The 1975 death of pit crew member Randy Owens

Randy Owens was the brother-in-law of NASCAR legend Richard Petty and, at 20 years old, worked as a member of Petty's pit crew. On lap 140 of the 1975 Winston 500 at Talladega Superspeedway, Petty's right front wheel bearing caught fire, and as he pulled into the pit, the crew immediately began trying to put out the fire. In an effort to get more water to the fire engulfing Petty's Dodge Charger, Owens leaned over a pressurized water tank in order to turn it on. The water tank exploded and sent Owens flying 15 feet in the air, crushing his heart. He died instantly.

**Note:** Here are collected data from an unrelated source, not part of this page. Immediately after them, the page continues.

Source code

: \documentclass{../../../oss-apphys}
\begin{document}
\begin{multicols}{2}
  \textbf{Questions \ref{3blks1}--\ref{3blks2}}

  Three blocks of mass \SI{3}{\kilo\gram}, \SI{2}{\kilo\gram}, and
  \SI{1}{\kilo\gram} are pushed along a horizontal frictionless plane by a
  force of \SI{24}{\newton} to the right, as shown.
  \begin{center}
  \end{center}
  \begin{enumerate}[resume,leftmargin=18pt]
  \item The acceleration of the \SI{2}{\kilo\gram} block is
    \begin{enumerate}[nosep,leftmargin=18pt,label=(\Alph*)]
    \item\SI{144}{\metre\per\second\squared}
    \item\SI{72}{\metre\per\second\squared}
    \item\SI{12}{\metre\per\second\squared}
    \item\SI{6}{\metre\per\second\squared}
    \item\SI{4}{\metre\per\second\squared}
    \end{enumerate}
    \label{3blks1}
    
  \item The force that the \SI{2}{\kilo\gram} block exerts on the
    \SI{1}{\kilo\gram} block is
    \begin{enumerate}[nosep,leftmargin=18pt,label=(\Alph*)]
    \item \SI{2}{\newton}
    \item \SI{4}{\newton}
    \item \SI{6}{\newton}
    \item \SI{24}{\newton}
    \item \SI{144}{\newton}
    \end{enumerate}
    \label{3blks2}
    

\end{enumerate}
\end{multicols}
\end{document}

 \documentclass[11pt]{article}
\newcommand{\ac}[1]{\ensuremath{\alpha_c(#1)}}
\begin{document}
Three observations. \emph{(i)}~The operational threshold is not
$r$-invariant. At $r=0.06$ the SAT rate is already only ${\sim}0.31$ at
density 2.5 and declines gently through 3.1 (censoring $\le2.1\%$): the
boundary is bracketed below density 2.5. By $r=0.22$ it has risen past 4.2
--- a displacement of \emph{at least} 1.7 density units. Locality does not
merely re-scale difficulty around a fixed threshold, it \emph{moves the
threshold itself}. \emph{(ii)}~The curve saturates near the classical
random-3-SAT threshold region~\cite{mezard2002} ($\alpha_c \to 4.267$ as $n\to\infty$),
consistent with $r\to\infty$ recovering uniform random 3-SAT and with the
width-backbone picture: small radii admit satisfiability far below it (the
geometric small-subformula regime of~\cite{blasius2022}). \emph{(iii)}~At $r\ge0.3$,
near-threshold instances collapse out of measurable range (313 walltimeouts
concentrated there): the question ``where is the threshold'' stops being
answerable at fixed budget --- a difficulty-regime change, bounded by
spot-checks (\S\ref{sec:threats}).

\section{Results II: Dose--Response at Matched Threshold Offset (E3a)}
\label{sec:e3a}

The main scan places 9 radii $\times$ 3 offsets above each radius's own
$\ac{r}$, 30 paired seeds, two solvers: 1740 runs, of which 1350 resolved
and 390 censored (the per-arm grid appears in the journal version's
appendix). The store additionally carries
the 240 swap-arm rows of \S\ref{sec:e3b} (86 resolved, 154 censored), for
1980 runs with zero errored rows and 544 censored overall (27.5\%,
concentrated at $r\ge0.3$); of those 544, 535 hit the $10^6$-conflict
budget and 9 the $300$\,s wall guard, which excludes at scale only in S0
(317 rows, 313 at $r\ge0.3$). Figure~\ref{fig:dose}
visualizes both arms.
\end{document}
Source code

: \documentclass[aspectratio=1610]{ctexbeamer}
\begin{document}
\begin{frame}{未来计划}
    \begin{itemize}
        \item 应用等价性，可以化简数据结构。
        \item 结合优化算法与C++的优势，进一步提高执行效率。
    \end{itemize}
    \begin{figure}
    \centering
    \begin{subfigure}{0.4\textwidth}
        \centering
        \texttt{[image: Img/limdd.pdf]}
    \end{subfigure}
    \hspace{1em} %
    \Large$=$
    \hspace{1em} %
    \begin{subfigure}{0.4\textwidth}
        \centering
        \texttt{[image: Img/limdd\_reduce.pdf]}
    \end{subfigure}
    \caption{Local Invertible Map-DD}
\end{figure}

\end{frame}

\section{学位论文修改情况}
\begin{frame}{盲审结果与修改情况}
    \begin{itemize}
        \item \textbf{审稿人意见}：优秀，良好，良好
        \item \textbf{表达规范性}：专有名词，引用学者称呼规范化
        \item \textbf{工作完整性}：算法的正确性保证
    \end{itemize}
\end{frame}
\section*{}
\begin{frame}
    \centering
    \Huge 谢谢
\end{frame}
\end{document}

After the explosion and the death of Owens, the racing team immediately packed up and abandoned the rest of the event. However, Petty went on to win the 1975 Cup series and did so in honor of his brother-in-law. The incident brought awareness to the fact that the dangers of racing weren't only for the drivers but for those in the pit as well.

The 1964 death of Fireball Roberts

On May 24, 1964, Edward Glenn Roberts, often known as "Fireball Roberts," was competing in the World 600 at Charlotte Motor Speedway, the longest race of the season, when tragedy struck. On lap seven, Roberts ran into wreckage from a recent wreck and ended up crashing his own car. He slid backward into a retaining wall before his car flipped and burst into flames and clouds of black smoke with Roberts still inside. 

Roberts suffered severe second and third-degree burns and was airlifted to a hospital, where he received treatment for a month. Just as it seemed he was on a path to recovery, he fell ill with pneumonia and sepsis and died on July 2, 1964. His death led NASCAR to develop and mandate fire-retardant uniforms for drivers, along with safer fuel cells in cars to prevent any future deaths. In 1998 Roberts was named one of NASCAR'S 50 Greatest Drivers, and in 2014 he was inducted into the NASCAR Hall of Fame for his contributions to the sport.

Ryan Newman proves that safety implementations matter

After claiming the NASCAR Winston Cup Rookie of the Year at 25 years old in 2003, Ryan Newman maintained a lucrative career in racing. However, racing is never without risk. Newman made it all the way to the final lap of the 2020 Daytona 500 at the Daytona International Speedway before losing control of his vehicle and crashing head-on into the wall right by the finish line. He rebounded off the wall, and his car flipped on its head before another car collided with him and sent his car flying into the air. Newman's car skidded all the way to turn one and left a dangerous trail of sparks and flames in its wake.

While the spectacle left Newman in serious condition, he was able to walk away from the accident and continue his career as a race car driver. The weld on the cage in his car held up and ultimately saved his life. Newman took the incident as an opportunity to praise NASCAR for their long focus on increasing safety for their drivers over the years.